### To do
Within the material below, tally every line that holds the word "imagesaveoptions", then give the tally and nothing more.

### Working data
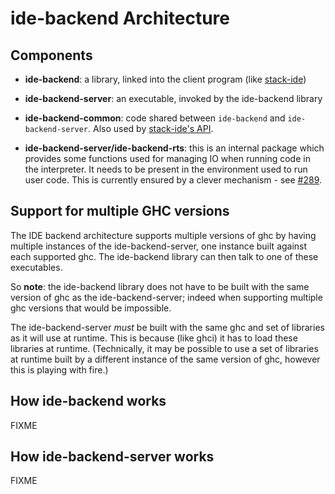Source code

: # ide-backend Architecture

## Components

* **ide-backend**: a library, linked into the client program (like
  [stack-ide](https://github.com/commercialhaskell/stack-ide))

* **ide-backend-server**: an executable, invoked by the ide-backend
  library

* **ide-backend-common**: code shared between `ide-backend` and
  `ide-backend-server`.  Also used by
  [stack-ide's API](https://github.com/commercialhaskell/stack-ide/tree/master/stack-ide-api).

* **ide-backend-server/ide-backend-rts**: this is an internal package
  which provides some functions used for managing IO when running code
  in the interpreter.  It needs to be present in the environment used
  to run user code.  This is currently ensured by a clever mechanism -
  see [#289](https://github.com/fpco/ide-backend/issues/289).

## Support for multiple GHC versions

The IDE backend architecture supports multiple versions of ghc by having
multiple instances of the ide-backend-server, one instance built against each
supported ghc. The ide-backend library can then talk to one of these
executables.

So **note**: the ide-backend library does not have to be built with the same
version of ghc as the ide-backend-server; indeed when supporting multiple ghc
versions that would be impossible.

The ide-backend-server *must* be built with the same ghc and set of libraries
as it will use at runtime. This is because (like ghci) it has to load these
libraries at runtime. (Technically, it may be possible to use a set of
libraries at runtime built by a different instance of the same version of ghc,
however this is playing with fire.)

## How ide-backend works

FIXME

## How ide-backend-server works

FIXME
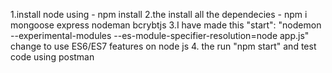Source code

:1.install node using - npm install
2.the install all the dependecies - npm i mongoose express nodeman bcrybtjs
3.I have made this "start": "nodemon --experimental-modules --es-module-specifier-resolution=node app.js" change to use ES6/ES7 features on node js 
4. the run "npm start" and test code using postman 
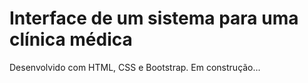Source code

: # Interface de um sistema para uma clínica médica

Desenvolvido com HTML, CSS e Bootstrap. Em construção...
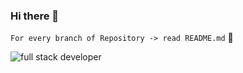 ### Hi there 👋
`For every branch of Repository -> read README.md` 💬
<!--
Here are some ideas to get you started:

- 🔭 I’m currently working on ...
- 🌱 I’m currently learning ...
- 👯 I’m looking to collaborate on ...
- 🤔 I’m looking for help with ...
- 💬 Ask me about ...
- 📫 How to reach me: ...
- 😄 Pronouns: ...
- ⚡ Fun fact: ...
-->

![full stack developer](https://qph.fs.quoracdn.net/main-qimg-efbd1fe9111c6e3fb4f01408cb894a3d)

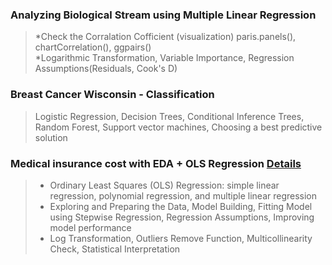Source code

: ### Analyzing Biological Stream using Multiple Linear Regression 
> *Check the Corralation Cofficient (visualization) paris.panels(), chartCorrelation(), ggpairs()<br>
> *Logarithmic Transformation, Variable Importance, Regression Assumptions(Residuals, Cook's D)

### Breast Cancer Wisconsin - Classification
> Logistic Regression, Decision Trees, Conditional Inference Trees, Random Forest, Support vector machines, Choosing a best predictive solution

### Medical insurance cost with EDA + OLS Regression [Details](https://www.kaggle.com/chongchong33/medical-insurance-cost-with-eda-ols-regression?scriptVersionId=44325035)  
> * Ordinary Least Squares (OLS) Regression: simple linear regression, polynomial regression, and multiple linear regression<br>
> * Exploring and Preparing the Data, Model Building, Fitting Model using Stepwise Regression, Regression Assumptions, Improving model performance<br>
> * Log Transformation, Outliers Remove Function, Multicollinearity Check, Statistical Interpretation 

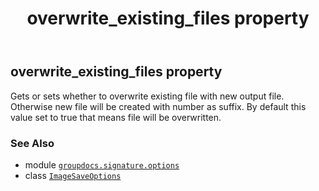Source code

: ﻿---
title: overwrite_existing_files property
second_title: GroupDocs.Signature for Python via .NET API References
description: 
type: docs
url: /python-net/groupdocs.signature.options/imagesaveoptions/overwrite_existing_files/
is_root: false
weight: 50
---

## overwrite_existing_files property


Gets or sets whether to overwrite existing file with new output file. 
Otherwise new file will be created with number as suffix.
By default this value set to true that means file will be overwritten.

### See Also
* module [`groupdocs.signature.options`](../../)
* class [`ImageSaveOptions`](/signature/python-net/groupdocs.signature.options/imagesaveoptions)
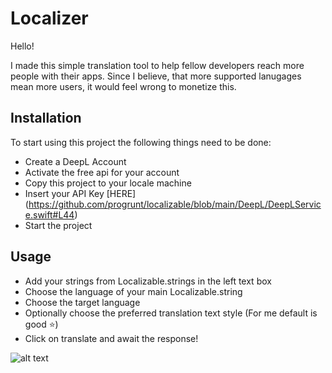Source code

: #  Localizer

Hello!

I made this simple translation tool to help fellow developers reach more people with their apps.
Since I believe, that more supported lanugages mean more users, it would feel wrong to monetize this.

## Installation

To start using this project the following things need to be done:
- Create a DeepL Account
- Activate the free api for your account
- Copy this project to your locale machine
- Insert your API Key [HERE] (https://github.com/progrunt/localizable/blob/main/DeepL/DeepLService.swift#L44)
- Start the project

## Usage

- Add your strings from Localizable.strings in the left text box
- Choose the language of your main Localizable.string
- Choose the target language
- Optionally choose the preferred translation text style (For me default is good ⭐️)
- Click on translate and await the response!

![alt text](https://github.com/progrunt/localizable/blob/main/Github%20Example%20Images/Localizer%20Tool.png "")
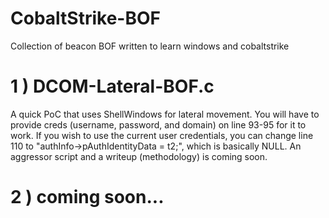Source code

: # CobaltStrike-BOF
Collection of beacon BOF written to learn windows and cobaltstrike


# 1 ) DCOM-Lateral-BOF.c
A quick PoC that uses ShellWindows for lateral movement. You will have to provide creds (username, password, and domain) on line 93-95 for it to work. If you wish to use the current user credentials, you can change line 110 to "authInfo->pAuthIdentityData = t2;", which is basically NULL. An aggressor script and a writeup (methodology) is coming soon.
      
      
      
# 2 ) coming soon...
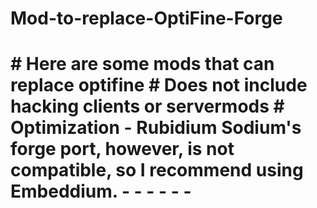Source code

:   <h1> Mod-to-replace-OptiFine-Forge  <h1>
# Here are some mods that can replace optifine
# Does not include hacking clients or servermods
# Optimization
- Rubidium
  Sodium's forge port, however, is not compatible, so I recommend using Embeddium.
- 
- 
- 
- 
- 
- 


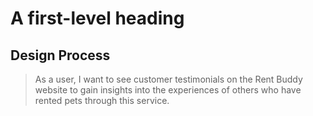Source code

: # A first-level heading
## Design Process
> As a user, I want to see customer  testimonials on the Rent Buddy website to gain insights into the experiences of others who have rented pets through this service.

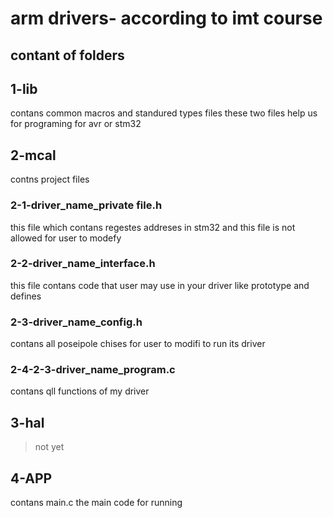 # arm drivers- according to imt course 
## contant of folders 

## 1-lib 
contans common macros and standured types files 
these two files help us for programing for avr or stm32 
## 2-mcal 
contns project files 
### 2-1-driver_name_private file.h 
this file which contans regestes addreses in stm32 and this file is not allowed for user to modefy
### 2-2-driver_name_interface.h 
this file contans code that user may use in your driver like prototype and defines 
### 2-3-driver_name_config.h
contans all poseipole chises for user to modifi to run its driver 
### 2-4-2-3-driver_name_program.c
contans qll functions of my driver 
## 3-hal 
> not yet 
## 4-APP
contans main.c the main code for running 
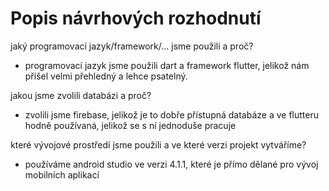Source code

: # Popis návrhových rozhodnutí

jaký programovací jazyk/framework/... jsme použili a proč?
- programovací jazyk jsme použili dart a framework flutter, jelikož nám přišel velmi přehledný a lehce psatelný. 

jakou jsme zvolili databázi a proč?
- zvolili jsme firebase, jelikož je to dobře přístupná databáze a ve flutteru hodně používaná, jelikož se s ní jednoduše pracuje

které vývojové prostředí jsme použili a ve které verzi projekt vytváříme?
- používáme android studio ve verzi 4.1.1, které je přímo dělané pro vývoj mobilních aplikací
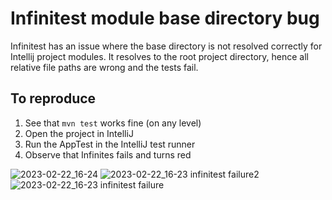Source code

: # Infinitest module base directory bug 

Infinitest has an issue where the base directory is not resolved correctly for Intellij project modules.
It resolves to the root project directory, hence all relative file paths are wrong and the tests fail.

## To reproduce

1. See that `mvn test` works fine (on any level)
2. Open the project in IntelliJ
3. Run the AppTest in the IntelliJ test runner
4. Observe that Infinites fails and turns red

![2023-02-22_16-24](https://user-images.githubusercontent.com/618076/220671090-c7e07671-ff75-4432-839e-1902928343c0.png)
![2023-02-22_16-23 infinitest failure2](https://user-images.githubusercontent.com/618076/220671095-5700653a-9b4a-45cf-980c-1084cd985765.png)
![2023-02-22_16-23 infinitest failure](https://user-images.githubusercontent.com/618076/220671103-14282385-4a1f-460a-9ce7-3e32f6fdd809.png)
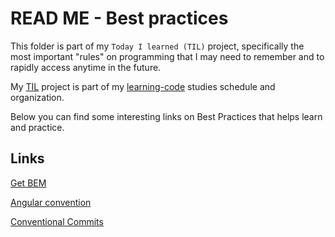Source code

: # READ ME - Best practices

This folder is part of my `Today I learned (TIL)` project, specifically the most important "rules" on programming that I may need to remember and to rapidly access anytime in the future.

My [TIL](https://github.com/luhm/learning-code/tree/main/til) project is part of my [learning-code](https://github.com/luhm/learning-code/tree/main) studies schedule and organization.

Below you can find some interesting links on Best Practices that helps learn and practice.

## Links

[Get BEM](https://getbem.com/naming/)

[Angular convention](https://www.conventionalcommits.org/en/v1.0.0/)

[Conventional Commits](https://www.conventionalcommits.org/en/v1.0.0/)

### Result below
2